It’s official. Nissan is planning to sell its new all-electric LEAF (Leading, Environmentally Friendly, Affordable, Family Car) electric car in Japan for around 3.5 -4 million Yen, which equates to around $44,300, according to the Mainichi Shimbun on Wednesday.
There’s no exact date set for release, but Nissan says it will launch the car in Japan, Europe and the U.S. in the second half of this year. Nissan’s LEAF will be cheaper than Mitsubishi’s MiEV electric car, which is priced at around Y4.6 million ($51,000 USD) according to the same report.

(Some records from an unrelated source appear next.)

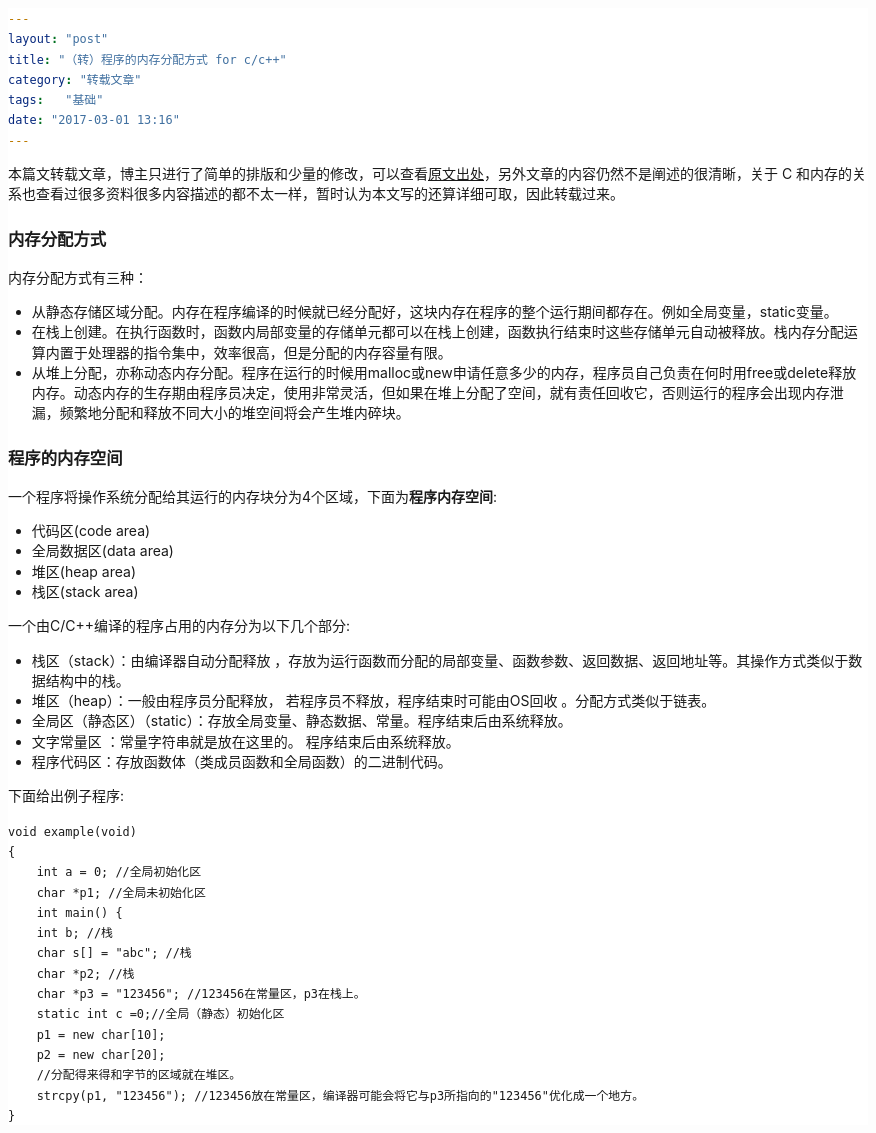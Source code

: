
 ```yaml
---
layout: "post"
title: "（转）程序的内存分配方式 for c/c++"
category: "转载文章" 
tags:   "基础"
date: "2017-03-01 13:16"
---
```


本篇文转载文章，博主只进行了简单的排版和少量的修改，可以查看[原文出处](http://lib.csdn.net/article/c/41000)，另外文章的内容仍然不是阐述的很清晰，关于 C 和内存的关系也查看过很多资料很多内容描述的都不太一样，暂时认为本文写的还算详细可取，因此转载过来。

### 内存分配方式

内存分配方式有三种：

- 从静态存储区域分配。内存在程序编译的时候就已经分配好，这块内存在程序的整个运行期间都存在。例如全局变量，static变量。
- 在栈上创建。在执行函数时，函数内局部变量的存储单元都可以在栈上创建，函数执行结束时这些存储单元自动被释放。栈内存分配运算内置于处理器的指令集中，效率很高，但是分配的内存容量有限。
- 从堆上分配，亦称动态内存分配。程序在运行的时候用malloc或new申请任意多少的内存，程序员自己负责在何时用free或delete释放内存。动态内存的生存期由程序员决定，使用非常灵活，但如果在堆上分配了空间，就有责任回收它，否则运行的程序会出现内存泄漏，频繁地分配和释放不同大小的堆空间将会产生堆内碎块。



### 程序的内存空间

一个程序将操作系统分配给其运行的内存块分为4个区域，下面为**程序内存空间**:

- 代码区(code area)	
- 全局数据区(data area)
- 堆区(heap area)
- 栈区(stack area)

一个由C/C++编译的程序占用的内存分为以下几个部分:

- 栈区（stack）：由编译器自动分配释放 ，存放为运行函数而分配的局部变量、函数参数、返回数据、返回地址等。其操作方式类似于数据结构中的栈。
- 堆区（heap）：一般由程序员分配释放， 若程序员不释放，程序结束时可能由OS回收 。分配方式类似于链表。
- 全局区（静态区）（static）：存放全局变量、静态数据、常量。程序结束后由系统释放。
- 文字常量区 ：常量字符串就是放在这里的。 程序结束后由系统释放。
- 程序代码区：存放函数体（类成员函数和全局函数）的二进制代码。

下面给出例子程序:
```
void example(void)
{
	int a = 0; //全局初始化区
	char *p1; //全局未初始化区
	int main() {
	int b; //栈
	char s[] = "abc"; //栈
	char *p2; //栈
	char *p3 = "123456"; //123456在常量区，p3在栈上。
	static int c =0;//全局（静态）初始化区
	p1 = new char[10];
	p2 = new char[20];
	//分配得来得和字节的区域就在堆区。
	strcpy(p1, "123456"); //123456放在常量区，编译器可能会将它与p3所指向的"123456"优化成一个地方。
}
```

Unlike the Mitsubishi, when you buy the LEAF you don’t buy the batteries: You have to lease them from Nissan for a set monthly lease fee. The total battery cost has been estimated at around $10,000 USD by BusinessWeek, and Nissan have admitted they would charge the consumer somewhere around $150 USD per month to lease.

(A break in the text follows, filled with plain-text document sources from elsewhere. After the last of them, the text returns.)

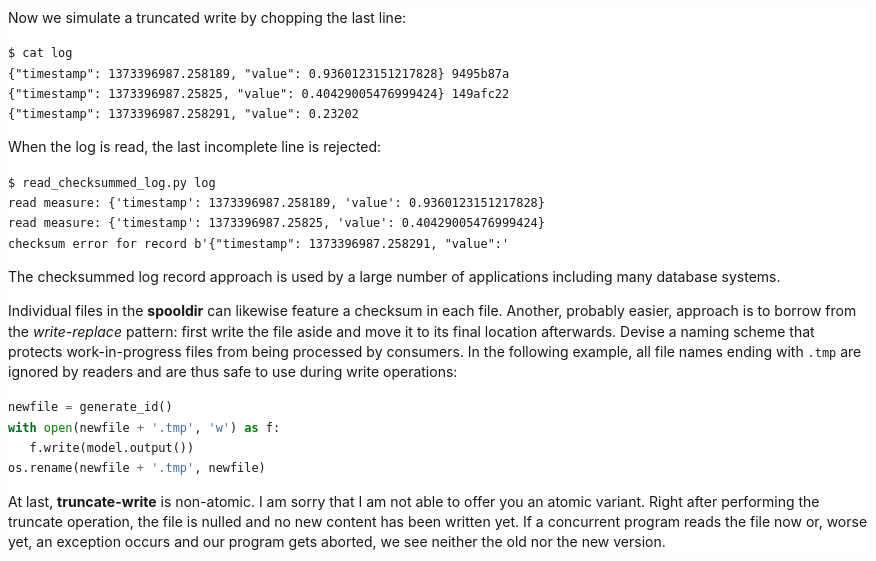Now we simulate a truncated write by chopping the last line:




```shell
$ cat log
{"timestamp": 1373396987.258189, "value": 0.9360123151217828} 9495b87a
{"timestamp": 1373396987.25825, "value": 0.40429005476999424} 149afc22
{"timestamp": 1373396987.258291, "value": 0.23202
```




When the log is read, the last incomplete line is rejected:




```shell
$ read_checksummed_log.py log
read measure: {'timestamp': 1373396987.258189, 'value': 0.9360123151217828}
read measure: {'timestamp': 1373396987.25825, 'value': 0.40429005476999424}
checksum error for record b'{"timestamp": 1373396987.258291, "value":'
```




The checksummed log record approach is used by a large number of applications including many database systems.

Individual files in the **spooldir** can likewise feature a checksum in each file. Another, probably easier, approach is to borrow from the _write-replace_ pattern: first write the file aside and move it to its final location afterwards. Devise a naming scheme that protects work-in-progress files from being processed by consumers. In the following example, all file names ending with `.tmp` are ignored by readers and are thus safe to use during write operations:







```python
newfile = generate_id()
with open(newfile + '.tmp', 'w') as f:
   f.write(model.output())
os.rename(newfile + '.tmp', newfile)
```







At last, **truncate-write** is non-atomic. I am sorry that I am not able to offer you an atomic variant. Right after performing the truncate operation, the file is nulled and no new content has been written yet. If a concurrent program reads the file now or, worse yet, an exception occurs and our program gets aborted, we see neither the old nor the new version.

Nissan are taking a risk with this approach as it’s more than some motorists pay in fuel. It could affect sales by those motorists looking to cut fuel costs. Also, considering the average length of new vehicle ownership in the USA is around 6 years, the average motorist could expect to pay $10,800 USD during that period for the LEAF’s leased battery.

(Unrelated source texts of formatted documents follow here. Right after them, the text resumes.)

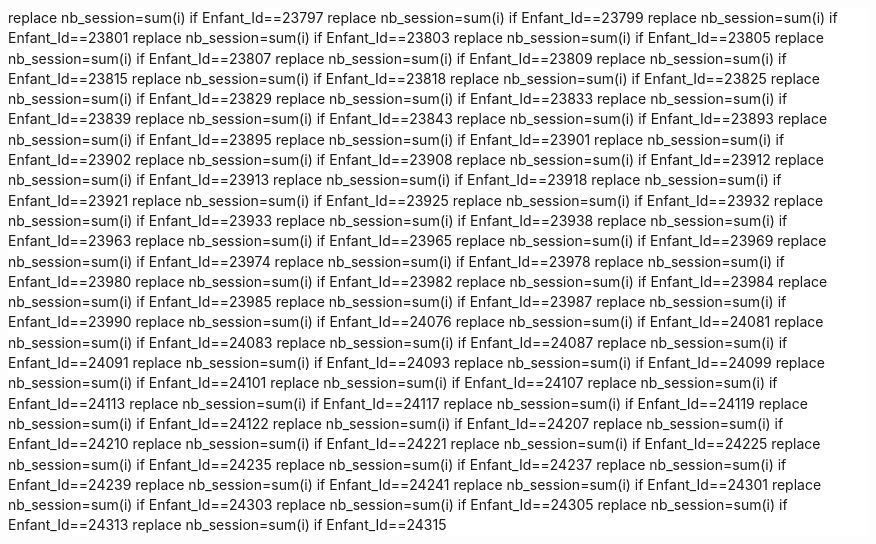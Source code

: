 replace nb_session=sum(i) if Enfant_Id==23797
replace nb_session=sum(i) if Enfant_Id==23799
replace nb_session=sum(i) if Enfant_Id==23801
replace nb_session=sum(i) if Enfant_Id==23803
replace nb_session=sum(i) if Enfant_Id==23805
replace nb_session=sum(i) if Enfant_Id==23807
replace nb_session=sum(i) if Enfant_Id==23809
replace nb_session=sum(i) if Enfant_Id==23815
replace nb_session=sum(i) if Enfant_Id==23818
replace nb_session=sum(i) if Enfant_Id==23825
replace nb_session=sum(i) if Enfant_Id==23829
replace nb_session=sum(i) if Enfant_Id==23833
replace nb_session=sum(i) if Enfant_Id==23839
replace nb_session=sum(i) if Enfant_Id==23843
replace nb_session=sum(i) if Enfant_Id==23893
replace nb_session=sum(i) if Enfant_Id==23895
replace nb_session=sum(i) if Enfant_Id==23901
replace nb_session=sum(i) if Enfant_Id==23902
replace nb_session=sum(i) if Enfant_Id==23908
replace nb_session=sum(i) if Enfant_Id==23912
replace nb_session=sum(i) if Enfant_Id==23913
replace nb_session=sum(i) if Enfant_Id==23918
replace nb_session=sum(i) if Enfant_Id==23921
replace nb_session=sum(i) if Enfant_Id==23925
replace nb_session=sum(i) if Enfant_Id==23932
replace nb_session=sum(i) if Enfant_Id==23933
replace nb_session=sum(i) if Enfant_Id==23938
replace nb_session=sum(i) if Enfant_Id==23963
replace nb_session=sum(i) if Enfant_Id==23965
replace nb_session=sum(i) if Enfant_Id==23969
replace nb_session=sum(i) if Enfant_Id==23974
replace nb_session=sum(i) if Enfant_Id==23978
replace nb_session=sum(i) if Enfant_Id==23980
replace nb_session=sum(i) if Enfant_Id==23982
replace nb_session=sum(i) if Enfant_Id==23984
replace nb_session=sum(i) if Enfant_Id==23985
replace nb_session=sum(i) if Enfant_Id==23987
replace nb_session=sum(i) if Enfant_Id==23990
replace nb_session=sum(i) if Enfant_Id==24076
replace nb_session=sum(i) if Enfant_Id==24081
replace nb_session=sum(i) if Enfant_Id==24083
replace nb_session=sum(i) if Enfant_Id==24087
replace nb_session=sum(i) if Enfant_Id==24091
replace nb_session=sum(i) if Enfant_Id==24093
replace nb_session=sum(i) if Enfant_Id==24099
replace nb_session=sum(i) if Enfant_Id==24101
replace nb_session=sum(i) if Enfant_Id==24107
replace nb_session=sum(i) if Enfant_Id==24113
replace nb_session=sum(i) if Enfant_Id==24117
replace nb_session=sum(i) if Enfant_Id==24119
replace nb_session=sum(i) if Enfant_Id==24122
replace nb_session=sum(i) if Enfant_Id==24207
replace nb_session=sum(i) if Enfant_Id==24210
replace nb_session=sum(i) if Enfant_Id==24221
replace nb_session=sum(i) if Enfant_Id==24225
replace nb_session=sum(i) if Enfant_Id==24235
replace nb_session=sum(i) if Enfant_Id==24237
replace nb_session=sum(i) if Enfant_Id==24239
replace nb_session=sum(i) if Enfant_Id==24241
replace nb_session=sum(i) if Enfant_Id==24301
replace nb_session=sum(i) if Enfant_Id==24303
replace nb_session=sum(i) if Enfant_Id==24305
replace nb_session=sum(i) if Enfant_Id==24313
replace nb_session=sum(i) if Enfant_Id==24315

After watching what can happen with leasing in the motoring world (the EV1 springs to mind) I’m wary of battery leasing. This is because ultimately the car’s still at the mercy of Nissan. They’re within their rights to change pricing and/or recall battery packs as they please.
This means your new LEAF could easily become the next EV1 – the only difference being that while your LEAF won’t be crushed, it’s battery certainly could be; leaving your shiny new electric car sitting dead on your driveway.